If someone can provide a actual lightweight implementation of this, great!
An interesting alternative to Comet is to use sockets in Flash.
Yet another, standard, way is SSE (Server-Sent Events, also known as EventSource, after the JavaScript object).
Comet was actually coined by Alex Russell from Dojo Toolkit ( http://www.dojotoolkit.org ). Here is a link to more infomration http://cometdproject.dojotoolkit.org/
There are other methods. Not sure if they are "better" in your situation. You could have a Java applet that connects to the server on page load and waits for stuff to be sent by the server.

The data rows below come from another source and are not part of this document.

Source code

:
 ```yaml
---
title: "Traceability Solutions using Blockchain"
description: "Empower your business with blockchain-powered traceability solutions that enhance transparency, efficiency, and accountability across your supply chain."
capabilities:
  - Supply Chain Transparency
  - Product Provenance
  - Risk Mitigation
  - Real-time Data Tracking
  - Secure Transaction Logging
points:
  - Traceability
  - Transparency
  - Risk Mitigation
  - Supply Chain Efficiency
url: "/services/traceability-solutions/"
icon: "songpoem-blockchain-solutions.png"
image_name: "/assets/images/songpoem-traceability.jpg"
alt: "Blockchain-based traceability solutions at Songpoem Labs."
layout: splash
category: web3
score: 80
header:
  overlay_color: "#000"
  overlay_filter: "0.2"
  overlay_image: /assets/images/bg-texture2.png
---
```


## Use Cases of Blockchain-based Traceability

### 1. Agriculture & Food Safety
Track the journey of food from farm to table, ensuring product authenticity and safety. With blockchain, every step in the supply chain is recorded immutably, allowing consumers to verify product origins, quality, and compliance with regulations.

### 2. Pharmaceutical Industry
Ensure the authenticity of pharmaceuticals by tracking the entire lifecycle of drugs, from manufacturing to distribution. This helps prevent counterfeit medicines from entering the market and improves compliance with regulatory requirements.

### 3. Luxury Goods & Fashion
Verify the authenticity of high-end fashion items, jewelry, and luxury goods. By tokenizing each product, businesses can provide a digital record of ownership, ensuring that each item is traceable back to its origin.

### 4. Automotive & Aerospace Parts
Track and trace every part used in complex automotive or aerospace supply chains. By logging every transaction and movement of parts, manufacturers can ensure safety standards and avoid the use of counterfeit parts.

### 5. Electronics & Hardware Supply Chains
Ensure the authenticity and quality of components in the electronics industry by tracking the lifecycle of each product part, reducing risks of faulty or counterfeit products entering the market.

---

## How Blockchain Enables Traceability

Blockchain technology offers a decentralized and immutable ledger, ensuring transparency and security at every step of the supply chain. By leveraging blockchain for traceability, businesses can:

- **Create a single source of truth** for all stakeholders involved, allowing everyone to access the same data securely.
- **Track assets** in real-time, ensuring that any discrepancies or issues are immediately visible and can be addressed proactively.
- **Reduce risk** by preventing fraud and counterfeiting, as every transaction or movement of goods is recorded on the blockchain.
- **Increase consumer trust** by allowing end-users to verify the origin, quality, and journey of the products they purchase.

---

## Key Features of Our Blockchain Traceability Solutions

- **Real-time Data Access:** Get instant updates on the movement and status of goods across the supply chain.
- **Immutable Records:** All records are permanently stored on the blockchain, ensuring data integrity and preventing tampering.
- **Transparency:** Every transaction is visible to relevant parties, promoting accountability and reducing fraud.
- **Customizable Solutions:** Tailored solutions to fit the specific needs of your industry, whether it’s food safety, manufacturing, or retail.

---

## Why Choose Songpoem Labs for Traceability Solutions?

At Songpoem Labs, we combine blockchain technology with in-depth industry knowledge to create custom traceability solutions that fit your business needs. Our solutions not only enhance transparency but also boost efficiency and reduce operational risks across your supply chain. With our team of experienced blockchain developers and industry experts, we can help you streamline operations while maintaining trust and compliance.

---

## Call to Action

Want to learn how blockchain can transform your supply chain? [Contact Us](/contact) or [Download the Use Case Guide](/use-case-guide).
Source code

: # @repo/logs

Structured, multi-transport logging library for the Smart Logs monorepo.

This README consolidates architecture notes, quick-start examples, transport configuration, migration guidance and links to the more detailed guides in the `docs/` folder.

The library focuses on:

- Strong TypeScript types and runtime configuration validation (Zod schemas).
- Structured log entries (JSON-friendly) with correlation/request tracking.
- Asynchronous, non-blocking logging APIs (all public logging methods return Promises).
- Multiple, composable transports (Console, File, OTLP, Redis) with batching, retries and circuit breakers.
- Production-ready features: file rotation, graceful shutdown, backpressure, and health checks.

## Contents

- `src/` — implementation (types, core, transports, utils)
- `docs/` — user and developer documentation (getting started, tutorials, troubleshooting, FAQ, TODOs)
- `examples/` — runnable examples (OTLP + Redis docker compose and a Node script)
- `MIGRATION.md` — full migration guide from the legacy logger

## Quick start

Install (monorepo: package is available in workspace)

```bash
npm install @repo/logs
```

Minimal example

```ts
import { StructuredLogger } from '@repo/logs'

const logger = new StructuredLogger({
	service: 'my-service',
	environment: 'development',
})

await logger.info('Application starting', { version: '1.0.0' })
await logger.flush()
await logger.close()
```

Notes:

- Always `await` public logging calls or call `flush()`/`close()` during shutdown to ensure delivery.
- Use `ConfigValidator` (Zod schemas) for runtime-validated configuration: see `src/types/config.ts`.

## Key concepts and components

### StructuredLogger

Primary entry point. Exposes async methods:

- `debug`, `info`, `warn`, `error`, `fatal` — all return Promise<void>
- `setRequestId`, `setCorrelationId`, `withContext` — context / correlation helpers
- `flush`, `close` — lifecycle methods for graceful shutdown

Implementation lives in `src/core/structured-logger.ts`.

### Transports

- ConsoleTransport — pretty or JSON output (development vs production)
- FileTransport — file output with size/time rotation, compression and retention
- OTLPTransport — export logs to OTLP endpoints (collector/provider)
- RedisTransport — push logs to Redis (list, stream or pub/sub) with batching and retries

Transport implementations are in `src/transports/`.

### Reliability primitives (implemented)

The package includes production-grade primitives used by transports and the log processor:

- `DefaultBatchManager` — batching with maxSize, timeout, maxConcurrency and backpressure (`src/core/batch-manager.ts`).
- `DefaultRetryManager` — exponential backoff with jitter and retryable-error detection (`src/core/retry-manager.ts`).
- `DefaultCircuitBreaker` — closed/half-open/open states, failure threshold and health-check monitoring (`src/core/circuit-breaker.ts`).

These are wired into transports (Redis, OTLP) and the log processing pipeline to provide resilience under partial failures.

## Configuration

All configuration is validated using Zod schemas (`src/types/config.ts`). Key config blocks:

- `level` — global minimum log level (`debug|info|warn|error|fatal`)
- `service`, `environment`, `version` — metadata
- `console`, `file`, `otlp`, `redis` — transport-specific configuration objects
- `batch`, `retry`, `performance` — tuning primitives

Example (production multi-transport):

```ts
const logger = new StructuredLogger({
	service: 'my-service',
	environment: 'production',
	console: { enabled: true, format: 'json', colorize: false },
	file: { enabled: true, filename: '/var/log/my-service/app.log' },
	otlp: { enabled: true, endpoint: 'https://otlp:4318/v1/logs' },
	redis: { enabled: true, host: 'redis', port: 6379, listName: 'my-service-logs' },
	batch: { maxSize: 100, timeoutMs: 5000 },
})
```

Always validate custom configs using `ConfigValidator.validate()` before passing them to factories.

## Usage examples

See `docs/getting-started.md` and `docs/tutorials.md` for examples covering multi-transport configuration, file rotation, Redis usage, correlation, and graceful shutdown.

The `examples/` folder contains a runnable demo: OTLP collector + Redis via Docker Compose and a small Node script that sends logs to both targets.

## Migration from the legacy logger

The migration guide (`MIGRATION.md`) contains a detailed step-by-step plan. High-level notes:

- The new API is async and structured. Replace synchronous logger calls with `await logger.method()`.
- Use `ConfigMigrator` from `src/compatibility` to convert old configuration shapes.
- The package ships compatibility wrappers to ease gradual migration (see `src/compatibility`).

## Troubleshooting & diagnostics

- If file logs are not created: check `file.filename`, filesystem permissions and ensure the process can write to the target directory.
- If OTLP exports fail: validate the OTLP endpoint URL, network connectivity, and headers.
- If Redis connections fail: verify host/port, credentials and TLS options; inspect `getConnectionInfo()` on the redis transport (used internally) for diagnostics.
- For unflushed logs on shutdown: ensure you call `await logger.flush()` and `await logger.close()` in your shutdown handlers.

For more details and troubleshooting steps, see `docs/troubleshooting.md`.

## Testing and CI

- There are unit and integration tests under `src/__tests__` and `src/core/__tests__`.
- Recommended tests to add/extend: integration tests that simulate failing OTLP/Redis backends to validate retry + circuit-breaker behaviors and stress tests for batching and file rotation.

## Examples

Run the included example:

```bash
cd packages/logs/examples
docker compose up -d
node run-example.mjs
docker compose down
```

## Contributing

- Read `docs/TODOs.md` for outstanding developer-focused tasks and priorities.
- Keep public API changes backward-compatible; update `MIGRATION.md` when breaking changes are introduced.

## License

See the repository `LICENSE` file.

It would be a quite a bit slower on start-up, but would allow the browser to receive data from the server on an infrequent basis, without polling.
You can use a Flash/Flex application on the client with BlazeDS or LiveCycle on the server side. Data can be pushed to the client using an RTMP connection. Be aware that RTMP uses a non standard port. But you can easily fall back to polling if the port is blocked.
It's possible to achive what you're aiming at through the use of persistent http connections.
Check out the Comet article over at wikipedia, that's a good place to start.
You're not providing much info but if you're looking at building some kind of event-driven site (a'la digg spy) or something along the lines of that you'll probably be looking at implementing a hidden IFRAME that connects to a url where the connection never closes and then you'll push script-tags from the server to the client in order to perform the updates.
Might be worth checking out Meteor Server which is a web server designed for COMET. Nice demo and it also is used by twitterfall.
Once a connection is opened to the server it can be kept open and the server can Push content a long while ago I did with using multipart/x-mixed-replace but this didn't work in IE.
I think you can do clever stuff with polling that makes it work more like push by not sending content unchanged headers but leaving the connection open but I've never done this.
You could try out our Comet Component - though it's extremely experimental...!
please check this library https://github.com/SignalR/SignalR to know how to push data to clients dynamically as it becomes available
You can also look into Java Pushlets if you are using jsp pages.
Might want to look at ReverseHTTP also.